Jason Turner, a manager with lending and AgriStabilty products at the Agriculture Financial Services Corporation in Alberta, said when the crown corporation is asked to lend money, it looks at the management of the operation, the operator and the securities he can offer.
“We typically lend against some type of fixed asset,” he said.
“That can be land, buildings, equipment and quota. There are a number of assets we lend against. It doesn’t have to be land.”
However, it doesn’t help that land prices have increased over the last few years.
Turner said land prices are one of the biggest barriers for new entrants.
He said more money is needed to obtain a mortgage as prices increase. That means less cash for things like equipment and inputs.
Input prices have also trended higher, he added. Squaring these factors with fluctuating commodity prices can sometimes make farming more risky.
“One side of the equation is the financing required for the assets needed to operate in the industry, and the second side would be having good business risk management tools, like crop insurance and AgriStability, to help mitigate that risk,” Turner said.
Perrett’s challenges aren’t unique.
Turner said it can be common for new entrants to struggle to get a loan, but it will depend on their business model.
“There are pros and cons to any business model,” he said.
“Someone might be able to build their operation more quickly in a model where land is rented. On the flip side, it might be more difficult to borrow money in that scenario.”
Despite these hurdles, lending institutions are becoming more accommodating to new entrants.
FCC and AFSC have programs geared toward young farmers.
FCC has a starter loan and a young farmer loan that can help new entrants get their foot in the door. It also provides educational material and online management software and hosts young farmer conferences where connections can be made.
AFSC recently changed its mandate and now aims to prioritize young entrants. It offers an array of programs that might help new farmers get their foot in the door.
Perrett wrote he is appreciative of the programs, but he said more needs to be done.
He suggested the agriculture industry needs to innovate the financial system, writing that farms remain too focused on farming for equity rather than farming for profit.
“It (the ag industry) simply cannot attract a new generation unless they inherit land,” Perrett said.
Fagnou acknowledged these concerns.
He agreed that some people in the older generation have farmed with equity in mind. Their retirements might be tied up in their cattle herd and land, for example, rather than in typical RRSPs.
“Some might be OK if they break even in a year, given their land values may have gone up and their cow herd didn’t go down,” he said.
“Whether they are doing it to manage taxes or whatever the case may be, they were content with equity.”
However, banks will always be attracted to those who maximize their profits, he added. It’s less attractive when profits are minimized for an increase in equity.
Fagnou sees the industry changing. He pointed to numerous innovative business models that have managed to turn good profits.
Examples include:
- Vertical farms, in which a farmer might not have an acre of land but manages to grow more food on a per-acre basis.

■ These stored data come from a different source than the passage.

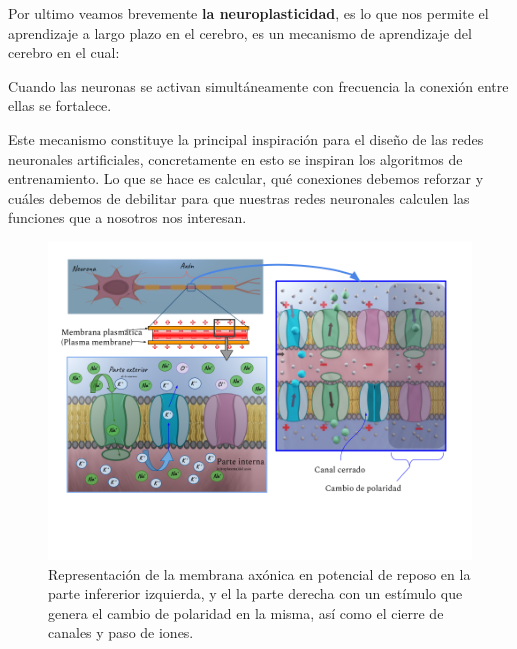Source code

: Por ultimo veamos brevemente \textbf{la neuroplasticidad}, es lo que nos permite el aprendizaje a largo plazo en el cerebro, es un mecanismo de aprendizaje del cerebro en el cual:

Cuando las neuronas se activan simultáneamente con frecuencia la conexión entre ellas se fortalece.

Este mecanismo constituye la principal inspiración para el diseño de las redes neuronales artificiales, concretamente en esto se inspiran los algoritmos de entrenamiento. Lo que se hace es calcular, qué conexiones debemos reforzar y cuáles debemos de debilitar para que nuestras redes neuronales calculen las funciones que a nosotros nos interesan.

\begin{figure}[h]
 \centering
 \includegraphics[scale=0.5]{../Figuras/MembranaP.png}
 \caption{Representación de la membrana axónica en potencial de reposo en la parte infererior izquierda, y el la parte derecha con un estímulo que genera el cambio de polaridad en la misma, así como el cierre de canales y paso de iones.}
 \label{fig:MembranaP}
\end{figure}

- Direct-market farms that receive premiums from restaurants or consumers.
- Unique rental agreements, where a farmer seeds and harvests one particular crop for various owners.
He said the challenge for financial organizations such as FCC is that they tend to be slow to finance trailblazers.
“We can be a little slow as an industry, but I think that’s on us to move a little faster,” Fagnou said.
“We need to see how things roll out when new products are released, but it’s all an opportunity.”